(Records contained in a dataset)
=== Begin Enclosure ===
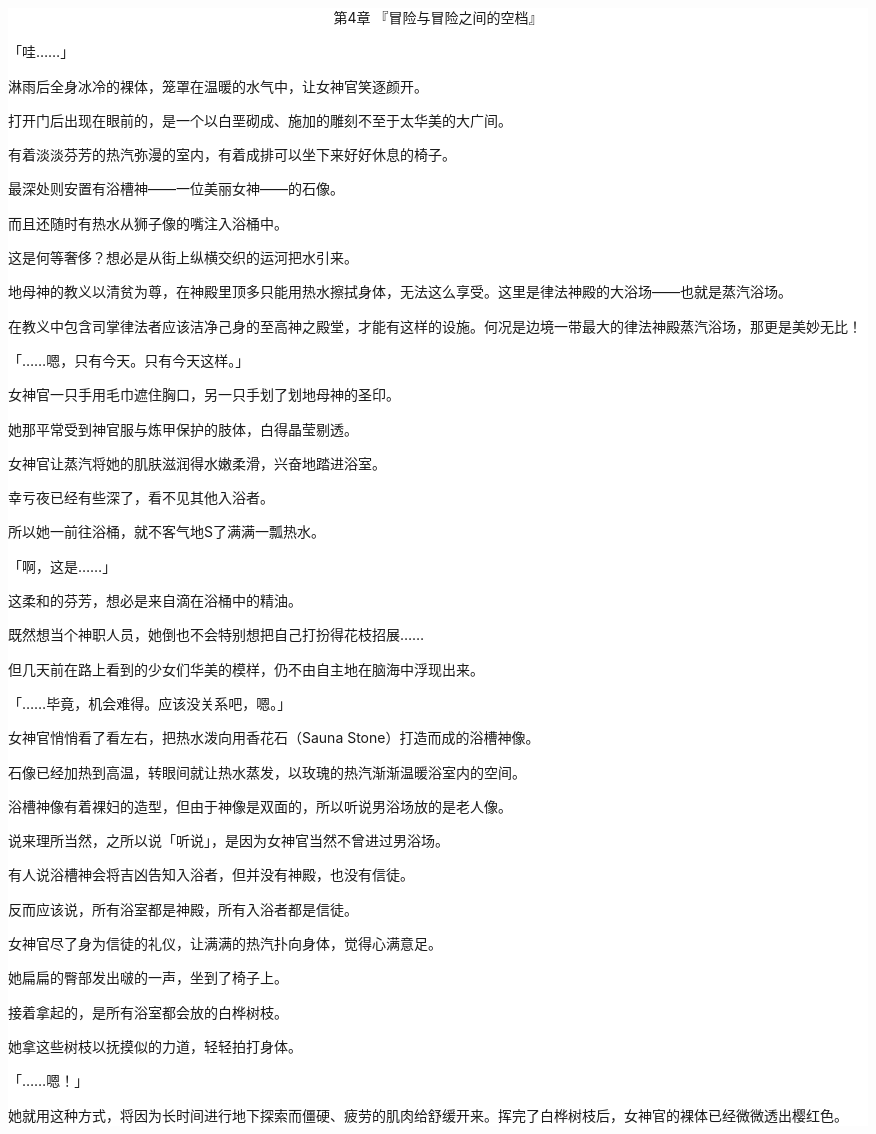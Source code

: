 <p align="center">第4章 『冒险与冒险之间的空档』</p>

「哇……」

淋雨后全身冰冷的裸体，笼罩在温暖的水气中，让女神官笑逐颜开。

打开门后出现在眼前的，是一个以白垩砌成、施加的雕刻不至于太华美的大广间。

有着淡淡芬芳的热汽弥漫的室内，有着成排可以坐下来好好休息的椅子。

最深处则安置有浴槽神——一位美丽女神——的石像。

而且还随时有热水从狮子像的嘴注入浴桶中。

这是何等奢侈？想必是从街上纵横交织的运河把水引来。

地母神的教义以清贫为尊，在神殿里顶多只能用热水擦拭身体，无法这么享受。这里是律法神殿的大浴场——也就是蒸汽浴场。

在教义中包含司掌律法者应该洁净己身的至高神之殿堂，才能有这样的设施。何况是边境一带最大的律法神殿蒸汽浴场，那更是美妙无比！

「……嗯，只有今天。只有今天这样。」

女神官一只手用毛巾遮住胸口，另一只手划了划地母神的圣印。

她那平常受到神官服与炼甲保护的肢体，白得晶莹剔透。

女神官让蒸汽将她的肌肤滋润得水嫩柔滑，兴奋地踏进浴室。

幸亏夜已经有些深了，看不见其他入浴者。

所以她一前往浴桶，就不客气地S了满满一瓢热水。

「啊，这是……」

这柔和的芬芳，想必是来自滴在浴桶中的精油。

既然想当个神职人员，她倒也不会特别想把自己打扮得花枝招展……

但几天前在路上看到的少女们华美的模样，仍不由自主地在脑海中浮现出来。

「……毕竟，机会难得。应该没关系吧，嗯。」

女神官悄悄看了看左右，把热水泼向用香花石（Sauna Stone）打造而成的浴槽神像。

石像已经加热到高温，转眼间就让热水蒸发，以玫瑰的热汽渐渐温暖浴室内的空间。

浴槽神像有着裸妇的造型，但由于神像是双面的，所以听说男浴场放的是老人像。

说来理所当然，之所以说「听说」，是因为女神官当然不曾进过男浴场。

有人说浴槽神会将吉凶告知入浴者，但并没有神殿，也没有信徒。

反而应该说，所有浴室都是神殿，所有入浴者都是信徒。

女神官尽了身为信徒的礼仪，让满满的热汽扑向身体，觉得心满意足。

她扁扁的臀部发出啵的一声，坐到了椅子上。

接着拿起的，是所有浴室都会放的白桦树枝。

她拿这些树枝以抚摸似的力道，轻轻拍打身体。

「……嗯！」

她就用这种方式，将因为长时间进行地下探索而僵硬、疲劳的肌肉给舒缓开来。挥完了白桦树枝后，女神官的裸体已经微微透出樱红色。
=== End Enclosure ===
=== Begin Enclosure ===
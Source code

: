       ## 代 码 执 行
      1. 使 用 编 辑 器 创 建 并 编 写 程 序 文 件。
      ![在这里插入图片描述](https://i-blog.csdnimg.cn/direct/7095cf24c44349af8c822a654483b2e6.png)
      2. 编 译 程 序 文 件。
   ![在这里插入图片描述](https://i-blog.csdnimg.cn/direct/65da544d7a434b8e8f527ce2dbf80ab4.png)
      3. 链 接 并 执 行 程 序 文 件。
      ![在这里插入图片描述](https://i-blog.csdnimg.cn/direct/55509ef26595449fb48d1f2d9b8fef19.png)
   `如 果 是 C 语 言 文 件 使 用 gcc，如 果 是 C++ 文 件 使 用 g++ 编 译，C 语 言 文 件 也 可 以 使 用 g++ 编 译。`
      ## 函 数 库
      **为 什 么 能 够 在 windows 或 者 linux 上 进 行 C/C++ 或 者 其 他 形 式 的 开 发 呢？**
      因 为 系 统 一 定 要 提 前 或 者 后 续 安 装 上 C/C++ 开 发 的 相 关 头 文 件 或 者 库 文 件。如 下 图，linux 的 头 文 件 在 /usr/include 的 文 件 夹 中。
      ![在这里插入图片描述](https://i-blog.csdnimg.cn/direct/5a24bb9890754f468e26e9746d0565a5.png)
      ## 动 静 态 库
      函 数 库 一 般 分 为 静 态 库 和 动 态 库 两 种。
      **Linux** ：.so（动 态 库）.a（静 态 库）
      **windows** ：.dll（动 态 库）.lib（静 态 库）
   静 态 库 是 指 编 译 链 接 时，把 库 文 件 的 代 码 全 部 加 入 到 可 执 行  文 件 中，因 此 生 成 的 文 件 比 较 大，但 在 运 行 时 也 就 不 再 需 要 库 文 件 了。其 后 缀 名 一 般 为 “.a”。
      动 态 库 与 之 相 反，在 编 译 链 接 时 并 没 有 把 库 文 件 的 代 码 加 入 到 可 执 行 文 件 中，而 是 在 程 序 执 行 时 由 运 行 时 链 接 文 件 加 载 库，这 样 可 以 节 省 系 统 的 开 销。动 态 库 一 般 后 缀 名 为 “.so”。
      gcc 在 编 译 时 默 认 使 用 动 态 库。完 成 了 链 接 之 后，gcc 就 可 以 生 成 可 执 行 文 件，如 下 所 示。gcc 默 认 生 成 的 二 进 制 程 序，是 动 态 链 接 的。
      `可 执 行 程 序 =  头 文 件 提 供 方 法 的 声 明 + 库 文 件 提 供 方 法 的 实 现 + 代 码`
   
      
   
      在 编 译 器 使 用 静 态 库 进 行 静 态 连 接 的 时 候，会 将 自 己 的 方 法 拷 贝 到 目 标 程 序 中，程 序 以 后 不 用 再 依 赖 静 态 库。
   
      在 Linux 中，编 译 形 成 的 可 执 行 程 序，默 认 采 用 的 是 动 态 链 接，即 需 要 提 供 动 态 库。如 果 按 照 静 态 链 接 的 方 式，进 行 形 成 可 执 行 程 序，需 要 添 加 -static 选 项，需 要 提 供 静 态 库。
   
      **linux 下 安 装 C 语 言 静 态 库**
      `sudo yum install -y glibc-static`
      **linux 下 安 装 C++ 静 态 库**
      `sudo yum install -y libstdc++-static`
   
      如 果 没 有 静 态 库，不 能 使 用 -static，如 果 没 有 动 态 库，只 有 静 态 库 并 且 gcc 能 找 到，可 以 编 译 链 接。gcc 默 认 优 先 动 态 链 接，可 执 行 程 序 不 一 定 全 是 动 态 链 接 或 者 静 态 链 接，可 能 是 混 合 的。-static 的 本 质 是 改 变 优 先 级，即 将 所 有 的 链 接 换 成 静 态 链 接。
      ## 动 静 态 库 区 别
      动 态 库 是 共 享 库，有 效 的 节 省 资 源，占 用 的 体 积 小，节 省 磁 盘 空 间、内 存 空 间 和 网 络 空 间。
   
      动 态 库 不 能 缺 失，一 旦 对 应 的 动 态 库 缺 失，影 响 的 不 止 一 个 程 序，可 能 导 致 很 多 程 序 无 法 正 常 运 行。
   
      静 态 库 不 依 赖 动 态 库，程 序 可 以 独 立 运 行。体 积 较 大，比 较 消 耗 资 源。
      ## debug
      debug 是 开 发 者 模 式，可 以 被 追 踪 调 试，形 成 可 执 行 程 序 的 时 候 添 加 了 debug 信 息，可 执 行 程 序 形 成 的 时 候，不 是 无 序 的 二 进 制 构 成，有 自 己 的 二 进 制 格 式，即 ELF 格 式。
=== End Enclosure ===
=== Begin Enclosure ===
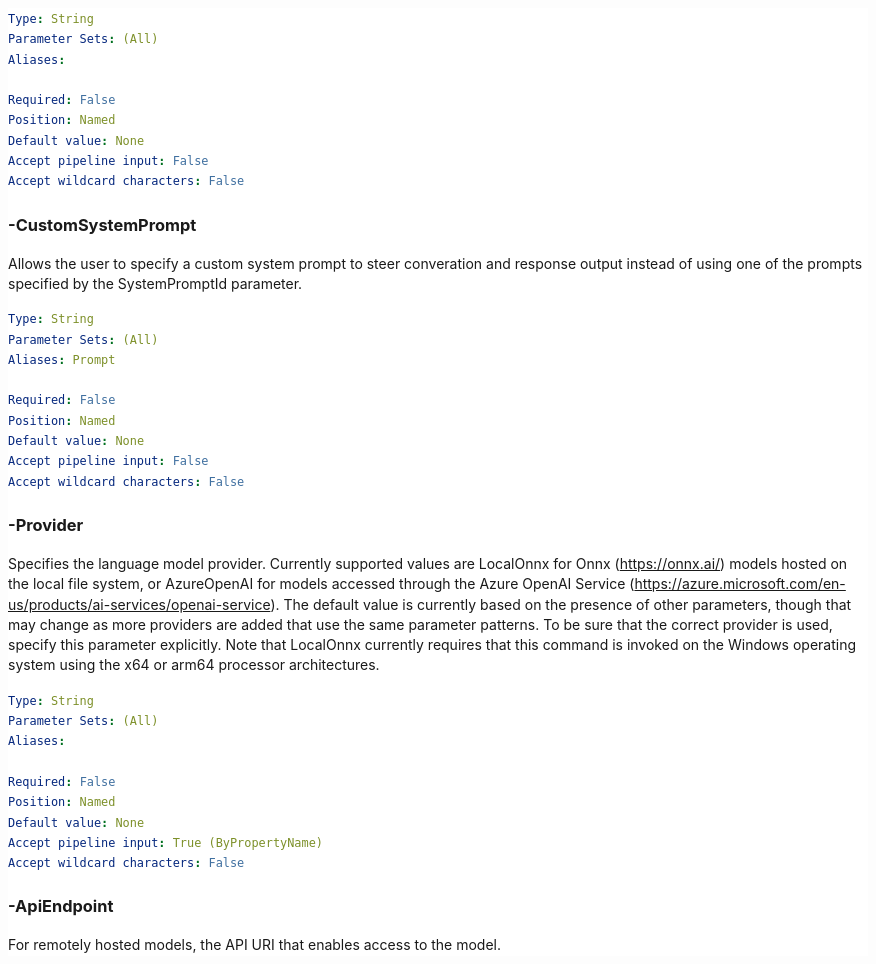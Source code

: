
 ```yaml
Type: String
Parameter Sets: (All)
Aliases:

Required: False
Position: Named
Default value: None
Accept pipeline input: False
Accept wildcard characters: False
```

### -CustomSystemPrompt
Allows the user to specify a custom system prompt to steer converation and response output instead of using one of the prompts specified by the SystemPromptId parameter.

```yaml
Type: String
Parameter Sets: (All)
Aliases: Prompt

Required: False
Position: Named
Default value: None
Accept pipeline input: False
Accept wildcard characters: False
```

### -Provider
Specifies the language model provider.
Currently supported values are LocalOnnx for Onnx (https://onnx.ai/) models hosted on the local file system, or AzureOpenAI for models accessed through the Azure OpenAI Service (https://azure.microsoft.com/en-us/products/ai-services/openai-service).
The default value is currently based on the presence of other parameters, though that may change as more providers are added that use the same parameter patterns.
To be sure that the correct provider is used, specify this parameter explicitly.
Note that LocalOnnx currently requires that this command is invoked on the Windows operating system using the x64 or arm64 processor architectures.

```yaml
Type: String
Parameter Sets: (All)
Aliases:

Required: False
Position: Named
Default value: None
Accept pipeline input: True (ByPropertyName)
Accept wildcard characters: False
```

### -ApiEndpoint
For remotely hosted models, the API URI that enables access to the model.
=== End Enclosure ===
Looking back over the data above, restate word for word the lines that begin at the line with "在教义中包含司掌律法者应该洁" and end at the line with "这柔和的芬芳，想必是来自滴在浴桶中的精油。", inclusive.

在教义中包含司掌律法者应该洁净己身的至高神之殿堂，才能有这样的设施。何况是边境一带最大的律法神殿蒸汽浴场，那更是美妙无比！

「……嗯，只有今天。只有今天这样。」

女神官一只手用毛巾遮住胸口，另一只手划了划地母神的圣印。

她那平常受到神官服与炼甲保护的肢体，白得晶莹剔透。

女神官让蒸汽将她的肌肤滋润得水嫩柔滑，兴奋地踏进浴室。

幸亏夜已经有些深了，看不见其他入浴者。

所以她一前往浴桶，就不客气地S了满满一瓢热水。

「啊，这是……」

这柔和的芬芳，想必是来自滴在浴桶中的精油。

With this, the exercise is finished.